Copy, word for word, the opening line of the data and each line after it until the line that contains "1. clone CGTwitter and 'cd CGTwitter'", which is included. Leave the pictures out.

┄┄┄┄┄┄

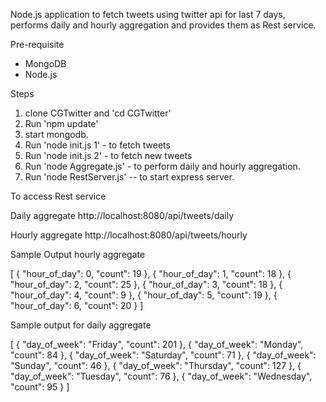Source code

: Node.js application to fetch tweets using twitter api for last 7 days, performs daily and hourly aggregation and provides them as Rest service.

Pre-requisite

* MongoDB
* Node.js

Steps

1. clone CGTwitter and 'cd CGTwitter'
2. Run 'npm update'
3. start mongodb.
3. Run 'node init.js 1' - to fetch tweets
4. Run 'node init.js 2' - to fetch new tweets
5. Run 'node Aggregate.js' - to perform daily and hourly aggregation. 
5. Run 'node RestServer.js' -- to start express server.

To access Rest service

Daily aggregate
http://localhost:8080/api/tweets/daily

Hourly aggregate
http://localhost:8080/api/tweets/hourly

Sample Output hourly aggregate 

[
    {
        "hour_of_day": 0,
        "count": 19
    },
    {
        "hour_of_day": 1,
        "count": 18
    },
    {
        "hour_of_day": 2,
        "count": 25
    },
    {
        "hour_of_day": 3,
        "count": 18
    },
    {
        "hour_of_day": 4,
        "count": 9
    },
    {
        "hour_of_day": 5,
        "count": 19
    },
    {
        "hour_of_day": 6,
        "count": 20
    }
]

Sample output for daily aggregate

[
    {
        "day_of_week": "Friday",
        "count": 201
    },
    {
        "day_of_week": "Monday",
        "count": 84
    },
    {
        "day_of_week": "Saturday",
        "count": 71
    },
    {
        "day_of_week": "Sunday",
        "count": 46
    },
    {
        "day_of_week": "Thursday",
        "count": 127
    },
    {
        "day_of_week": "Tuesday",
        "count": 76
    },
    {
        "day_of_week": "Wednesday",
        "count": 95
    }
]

┄┄┄┄┄┄

→ **Task solution**:
Source code

: Node.js application to fetch tweets using twitter api for last 7 days, performs daily and hourly aggregation and provides them as Rest service.

Pre-requisite

* MongoDB
* Node.js

Steps

1. clone CGTwitter and 'cd CGTwitter'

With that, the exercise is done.